__EXERCISE REQUIREMENTS__.
Look through the records and copy each line that has "Maitriser" in it.

__SOURCE DATA__.
※
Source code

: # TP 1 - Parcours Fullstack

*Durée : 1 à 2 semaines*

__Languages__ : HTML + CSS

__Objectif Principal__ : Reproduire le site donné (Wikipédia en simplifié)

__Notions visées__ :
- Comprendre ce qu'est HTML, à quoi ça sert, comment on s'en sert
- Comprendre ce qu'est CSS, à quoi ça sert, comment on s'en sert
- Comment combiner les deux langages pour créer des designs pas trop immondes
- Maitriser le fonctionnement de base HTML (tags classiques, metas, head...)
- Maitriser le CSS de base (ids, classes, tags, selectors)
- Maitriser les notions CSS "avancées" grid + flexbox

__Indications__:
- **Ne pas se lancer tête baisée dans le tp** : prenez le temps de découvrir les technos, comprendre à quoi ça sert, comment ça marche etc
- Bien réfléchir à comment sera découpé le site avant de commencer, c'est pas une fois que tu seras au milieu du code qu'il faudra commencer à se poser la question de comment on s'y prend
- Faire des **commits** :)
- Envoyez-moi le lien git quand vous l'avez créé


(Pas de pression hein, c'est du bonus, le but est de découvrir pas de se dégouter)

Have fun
※
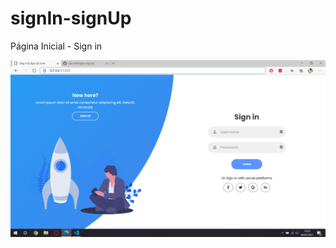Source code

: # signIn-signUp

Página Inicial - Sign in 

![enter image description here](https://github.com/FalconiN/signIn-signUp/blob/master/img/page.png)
※
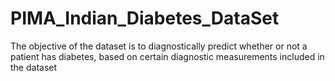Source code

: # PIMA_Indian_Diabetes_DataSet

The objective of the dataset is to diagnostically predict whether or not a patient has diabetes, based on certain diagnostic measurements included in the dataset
※
__ANSWER TO THE EXERCISE__.
- Maitriser le fonctionnement de base HTML (tags classiques, metas, head...)
- Maitriser le CSS de base (ids, classes, tags, selectors)
- Maitriser les notions CSS "avancées" grid + flexbox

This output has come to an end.